(Source texts of formatted documents)
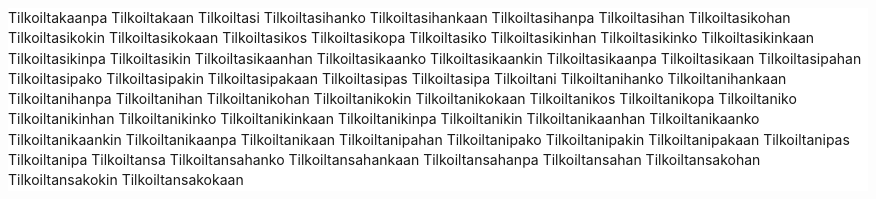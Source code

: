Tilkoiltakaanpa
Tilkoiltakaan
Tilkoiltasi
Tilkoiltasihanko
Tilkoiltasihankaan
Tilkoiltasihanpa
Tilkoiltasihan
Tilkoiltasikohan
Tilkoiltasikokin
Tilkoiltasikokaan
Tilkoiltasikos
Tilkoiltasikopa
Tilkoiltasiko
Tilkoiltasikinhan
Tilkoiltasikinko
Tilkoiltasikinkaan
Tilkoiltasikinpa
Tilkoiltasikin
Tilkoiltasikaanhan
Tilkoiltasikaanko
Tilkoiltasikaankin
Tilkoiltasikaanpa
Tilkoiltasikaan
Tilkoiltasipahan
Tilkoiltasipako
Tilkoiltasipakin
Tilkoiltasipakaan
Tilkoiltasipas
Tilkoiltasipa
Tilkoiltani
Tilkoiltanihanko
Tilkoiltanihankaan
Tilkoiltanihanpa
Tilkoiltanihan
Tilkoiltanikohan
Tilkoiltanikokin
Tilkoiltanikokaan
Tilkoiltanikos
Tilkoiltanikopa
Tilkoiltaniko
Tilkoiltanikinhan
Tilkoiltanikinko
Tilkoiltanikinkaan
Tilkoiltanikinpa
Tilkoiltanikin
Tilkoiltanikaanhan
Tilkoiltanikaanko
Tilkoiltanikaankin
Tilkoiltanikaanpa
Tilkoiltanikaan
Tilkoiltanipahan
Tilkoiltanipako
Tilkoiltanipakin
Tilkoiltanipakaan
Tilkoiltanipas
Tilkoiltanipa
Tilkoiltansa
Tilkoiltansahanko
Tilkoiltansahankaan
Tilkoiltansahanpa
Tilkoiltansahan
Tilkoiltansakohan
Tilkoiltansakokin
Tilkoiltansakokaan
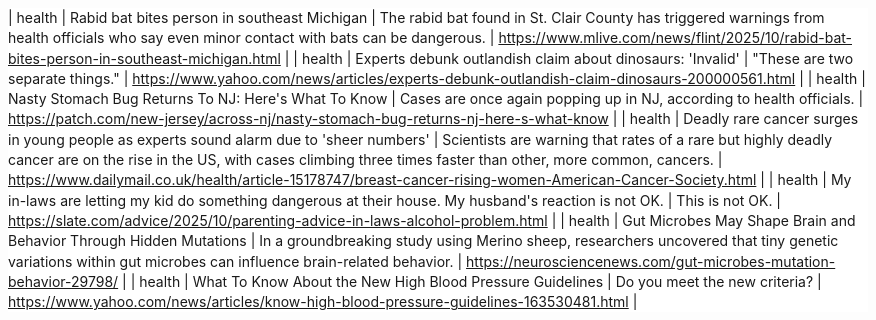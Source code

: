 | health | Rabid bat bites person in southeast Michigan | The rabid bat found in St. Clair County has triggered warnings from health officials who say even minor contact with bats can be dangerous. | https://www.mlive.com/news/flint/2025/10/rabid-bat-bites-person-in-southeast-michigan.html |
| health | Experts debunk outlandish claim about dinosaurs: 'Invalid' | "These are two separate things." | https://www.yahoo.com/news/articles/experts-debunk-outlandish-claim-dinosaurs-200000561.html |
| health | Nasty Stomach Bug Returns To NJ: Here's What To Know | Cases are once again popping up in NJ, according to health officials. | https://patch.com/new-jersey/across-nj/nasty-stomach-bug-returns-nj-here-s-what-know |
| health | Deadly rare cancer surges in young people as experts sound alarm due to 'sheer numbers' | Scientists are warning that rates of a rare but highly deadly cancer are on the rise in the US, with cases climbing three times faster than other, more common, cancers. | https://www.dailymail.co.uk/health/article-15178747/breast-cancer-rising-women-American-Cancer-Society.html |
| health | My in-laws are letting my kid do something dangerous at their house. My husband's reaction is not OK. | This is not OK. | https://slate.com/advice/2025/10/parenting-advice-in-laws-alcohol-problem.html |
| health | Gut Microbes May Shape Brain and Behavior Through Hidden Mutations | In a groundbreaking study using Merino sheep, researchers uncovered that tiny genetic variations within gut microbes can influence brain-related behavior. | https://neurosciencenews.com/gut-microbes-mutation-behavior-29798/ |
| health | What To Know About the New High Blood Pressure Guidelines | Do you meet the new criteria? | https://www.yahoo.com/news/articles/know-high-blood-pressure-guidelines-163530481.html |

==

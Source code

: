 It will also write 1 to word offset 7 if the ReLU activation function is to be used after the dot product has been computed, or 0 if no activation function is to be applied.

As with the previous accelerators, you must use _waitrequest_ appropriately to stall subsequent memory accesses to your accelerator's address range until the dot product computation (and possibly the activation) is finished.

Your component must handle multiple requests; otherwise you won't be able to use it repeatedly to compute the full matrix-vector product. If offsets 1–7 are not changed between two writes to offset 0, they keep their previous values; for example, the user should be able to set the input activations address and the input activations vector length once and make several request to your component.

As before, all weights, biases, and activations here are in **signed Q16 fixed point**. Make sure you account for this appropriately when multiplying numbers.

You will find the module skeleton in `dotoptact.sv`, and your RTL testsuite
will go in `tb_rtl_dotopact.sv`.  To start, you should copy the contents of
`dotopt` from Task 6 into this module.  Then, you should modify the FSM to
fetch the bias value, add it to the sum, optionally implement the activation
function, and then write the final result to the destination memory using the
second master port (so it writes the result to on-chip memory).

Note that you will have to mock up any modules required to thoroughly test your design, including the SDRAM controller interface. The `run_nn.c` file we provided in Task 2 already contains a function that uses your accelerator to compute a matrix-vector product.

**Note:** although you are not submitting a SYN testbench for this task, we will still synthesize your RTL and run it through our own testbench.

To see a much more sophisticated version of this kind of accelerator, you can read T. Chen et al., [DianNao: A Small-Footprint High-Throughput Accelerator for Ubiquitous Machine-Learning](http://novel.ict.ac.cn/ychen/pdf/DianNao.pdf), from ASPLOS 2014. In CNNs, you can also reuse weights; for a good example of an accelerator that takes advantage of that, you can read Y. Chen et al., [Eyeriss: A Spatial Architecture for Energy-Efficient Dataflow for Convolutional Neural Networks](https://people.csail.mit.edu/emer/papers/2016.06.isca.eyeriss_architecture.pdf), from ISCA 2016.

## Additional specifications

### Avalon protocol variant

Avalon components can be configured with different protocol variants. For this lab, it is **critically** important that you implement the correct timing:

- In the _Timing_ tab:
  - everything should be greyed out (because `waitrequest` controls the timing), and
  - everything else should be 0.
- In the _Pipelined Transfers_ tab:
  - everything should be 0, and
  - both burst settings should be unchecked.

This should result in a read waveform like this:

...

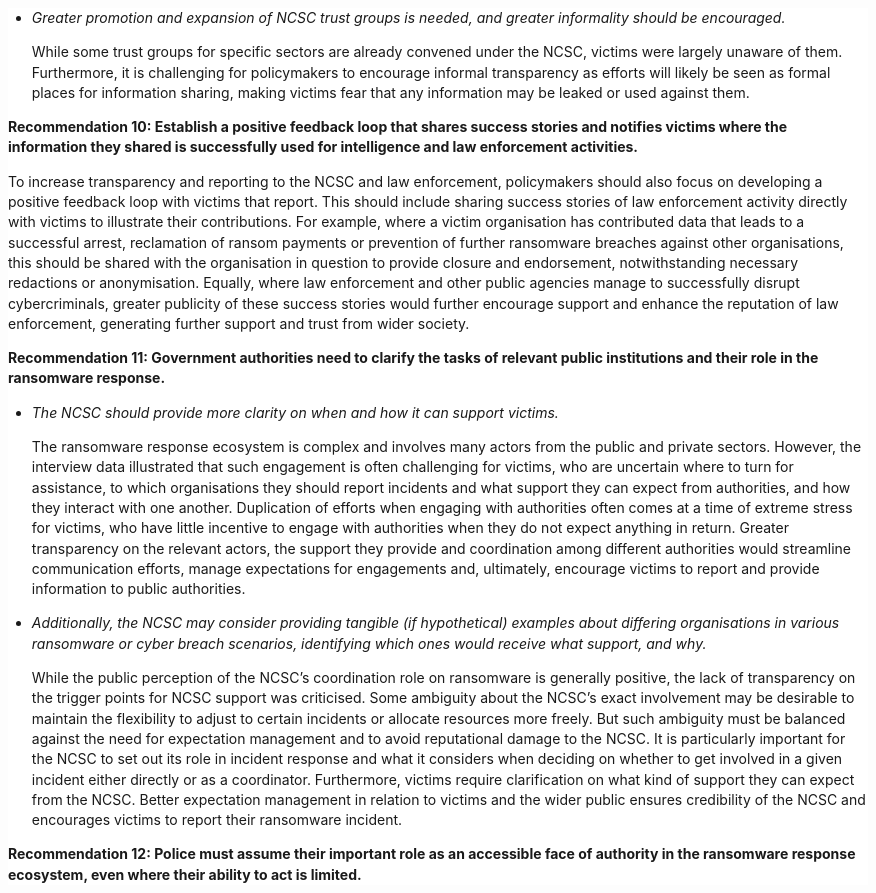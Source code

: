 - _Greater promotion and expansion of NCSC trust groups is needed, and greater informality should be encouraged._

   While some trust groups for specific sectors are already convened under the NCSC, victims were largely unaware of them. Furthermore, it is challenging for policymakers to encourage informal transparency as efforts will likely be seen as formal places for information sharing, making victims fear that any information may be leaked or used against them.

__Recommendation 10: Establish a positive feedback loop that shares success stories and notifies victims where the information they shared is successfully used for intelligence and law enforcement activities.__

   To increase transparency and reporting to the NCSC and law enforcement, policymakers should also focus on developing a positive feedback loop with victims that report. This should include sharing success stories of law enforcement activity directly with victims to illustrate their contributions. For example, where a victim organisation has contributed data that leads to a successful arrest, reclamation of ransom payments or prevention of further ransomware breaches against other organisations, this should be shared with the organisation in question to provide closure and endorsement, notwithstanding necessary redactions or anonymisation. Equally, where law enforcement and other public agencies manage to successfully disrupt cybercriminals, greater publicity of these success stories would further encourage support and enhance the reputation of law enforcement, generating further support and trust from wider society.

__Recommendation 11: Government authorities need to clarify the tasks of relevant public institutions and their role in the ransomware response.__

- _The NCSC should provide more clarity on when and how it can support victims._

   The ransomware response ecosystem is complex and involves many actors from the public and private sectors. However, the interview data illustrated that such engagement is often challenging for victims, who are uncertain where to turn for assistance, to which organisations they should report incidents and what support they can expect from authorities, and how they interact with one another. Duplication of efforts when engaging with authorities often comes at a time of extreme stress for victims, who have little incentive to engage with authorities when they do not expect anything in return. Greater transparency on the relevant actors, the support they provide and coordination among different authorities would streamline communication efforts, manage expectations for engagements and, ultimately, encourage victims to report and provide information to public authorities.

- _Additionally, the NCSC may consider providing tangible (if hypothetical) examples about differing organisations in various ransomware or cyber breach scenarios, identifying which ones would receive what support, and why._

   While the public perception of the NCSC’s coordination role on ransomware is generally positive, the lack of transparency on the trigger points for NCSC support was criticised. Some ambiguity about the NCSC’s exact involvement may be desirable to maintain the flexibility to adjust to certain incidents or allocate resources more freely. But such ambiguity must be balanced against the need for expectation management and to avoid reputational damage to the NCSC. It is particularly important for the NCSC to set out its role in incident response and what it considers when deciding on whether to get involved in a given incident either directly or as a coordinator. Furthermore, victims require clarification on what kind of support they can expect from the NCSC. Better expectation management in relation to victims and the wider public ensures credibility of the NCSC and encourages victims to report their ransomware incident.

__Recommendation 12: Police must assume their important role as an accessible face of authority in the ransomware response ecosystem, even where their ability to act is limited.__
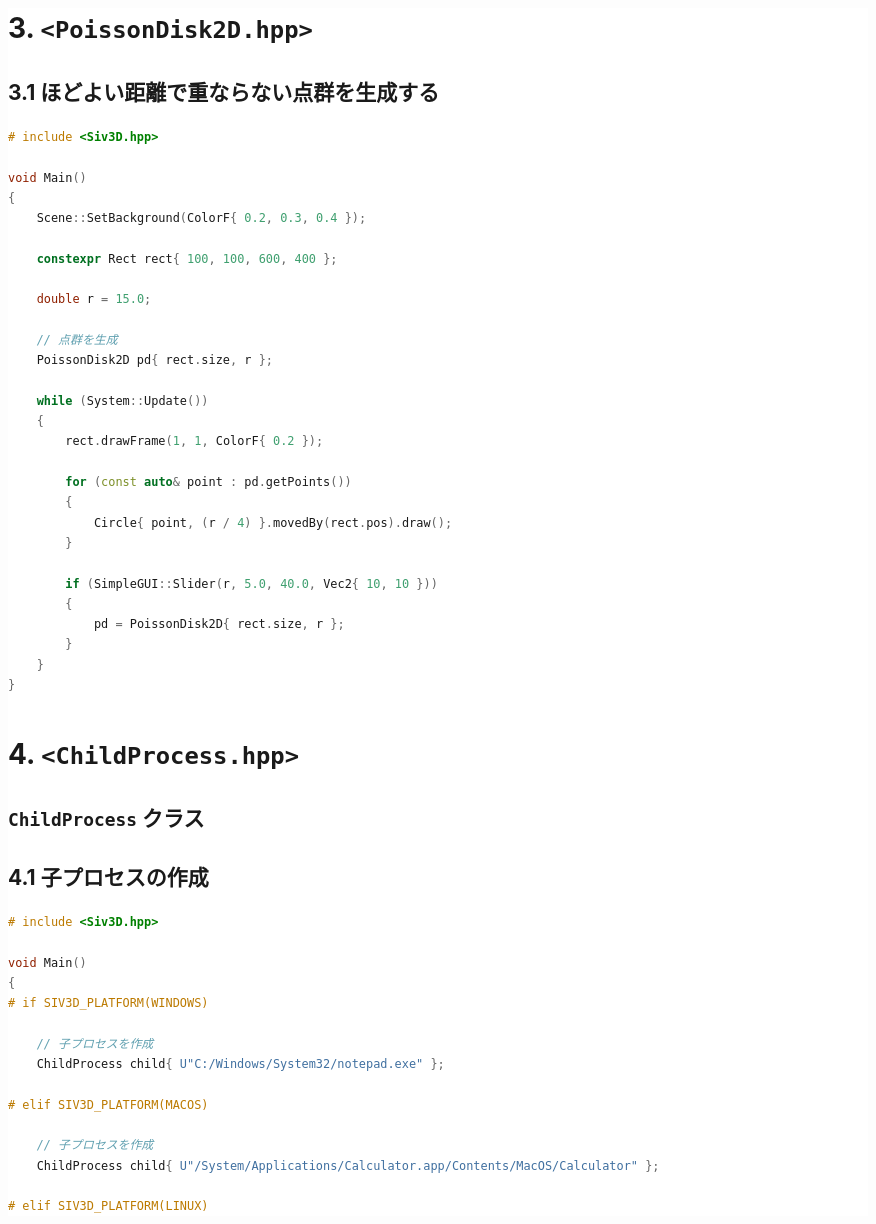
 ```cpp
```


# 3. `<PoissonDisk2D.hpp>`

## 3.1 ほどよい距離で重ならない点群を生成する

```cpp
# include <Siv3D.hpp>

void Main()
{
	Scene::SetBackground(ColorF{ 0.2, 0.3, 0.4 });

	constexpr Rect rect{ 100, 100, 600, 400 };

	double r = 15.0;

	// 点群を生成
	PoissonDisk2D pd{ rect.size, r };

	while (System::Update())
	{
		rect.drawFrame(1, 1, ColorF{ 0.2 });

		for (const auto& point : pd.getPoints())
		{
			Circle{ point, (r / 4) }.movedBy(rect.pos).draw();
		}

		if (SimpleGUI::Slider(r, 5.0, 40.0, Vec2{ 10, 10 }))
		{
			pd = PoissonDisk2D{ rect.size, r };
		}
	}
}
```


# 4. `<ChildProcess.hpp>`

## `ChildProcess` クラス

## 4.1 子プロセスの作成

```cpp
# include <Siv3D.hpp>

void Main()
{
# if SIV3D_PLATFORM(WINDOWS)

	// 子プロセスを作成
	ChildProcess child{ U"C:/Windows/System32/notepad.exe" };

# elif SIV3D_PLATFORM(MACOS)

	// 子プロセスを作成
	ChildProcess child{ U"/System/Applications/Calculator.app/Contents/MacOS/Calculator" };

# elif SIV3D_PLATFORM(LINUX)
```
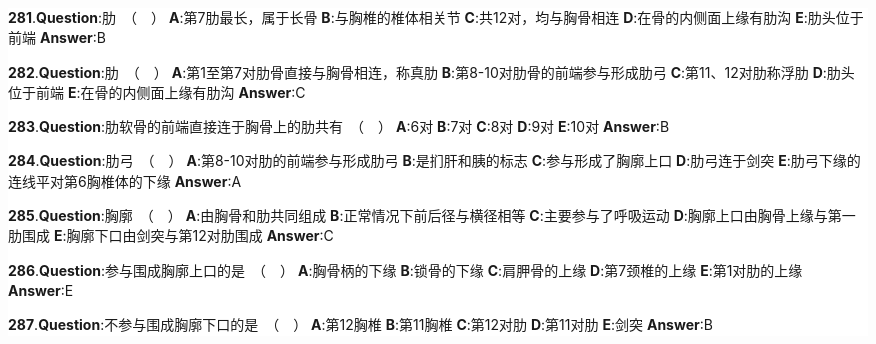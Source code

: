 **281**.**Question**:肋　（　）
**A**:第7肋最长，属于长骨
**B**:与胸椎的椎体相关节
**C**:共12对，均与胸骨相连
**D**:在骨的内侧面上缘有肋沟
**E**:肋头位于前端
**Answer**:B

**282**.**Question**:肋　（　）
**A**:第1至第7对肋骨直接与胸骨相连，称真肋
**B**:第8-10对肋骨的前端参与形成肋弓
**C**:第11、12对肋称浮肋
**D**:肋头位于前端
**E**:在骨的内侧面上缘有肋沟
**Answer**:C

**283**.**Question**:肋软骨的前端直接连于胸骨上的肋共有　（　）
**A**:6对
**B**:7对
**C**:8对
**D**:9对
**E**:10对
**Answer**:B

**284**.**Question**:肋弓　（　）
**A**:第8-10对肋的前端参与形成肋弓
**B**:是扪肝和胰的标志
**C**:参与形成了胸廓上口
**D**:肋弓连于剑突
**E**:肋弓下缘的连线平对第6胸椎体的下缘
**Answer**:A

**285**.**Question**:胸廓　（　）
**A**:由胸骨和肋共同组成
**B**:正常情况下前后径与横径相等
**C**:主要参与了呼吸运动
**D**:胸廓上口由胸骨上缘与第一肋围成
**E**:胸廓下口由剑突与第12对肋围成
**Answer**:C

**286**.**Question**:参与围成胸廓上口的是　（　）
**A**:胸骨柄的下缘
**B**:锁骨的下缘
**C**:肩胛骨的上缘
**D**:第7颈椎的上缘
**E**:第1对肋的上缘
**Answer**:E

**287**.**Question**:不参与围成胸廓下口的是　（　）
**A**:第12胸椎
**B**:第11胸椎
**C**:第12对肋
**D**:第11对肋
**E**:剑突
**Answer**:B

→ **WHAT YOU HAVE TO DO**: Only the lines above starting at the line that holds "Your component must" and ending at the line that holds "function, and then" are to be repeated, exactly and in full.

→ **OUTPUT FOR THIS TASK**:
Your component must handle multiple requests; otherwise you won't be able to use it repeatedly to compute the full matrix-vector product. If offsets 1–7 are not changed between two writes to offset 0, they keep their previous values; for example, the user should be able to set the input activations address and the input activations vector length once and make several request to your component.

As before, all weights, biases, and activations here are in **signed Q16 fixed point**. Make sure you account for this appropriately when multiplying numbers.

You will find the module skeleton in `dotoptact.sv`, and your RTL testsuite
will go in `tb_rtl_dotopact.sv`.  To start, you should copy the contents of
`dotopt` from Task 6 into this module.  Then, you should modify the FSM to
fetch the bias value, add it to the sum, optionally implement the activation
function, and then write the final result to the destination memory using the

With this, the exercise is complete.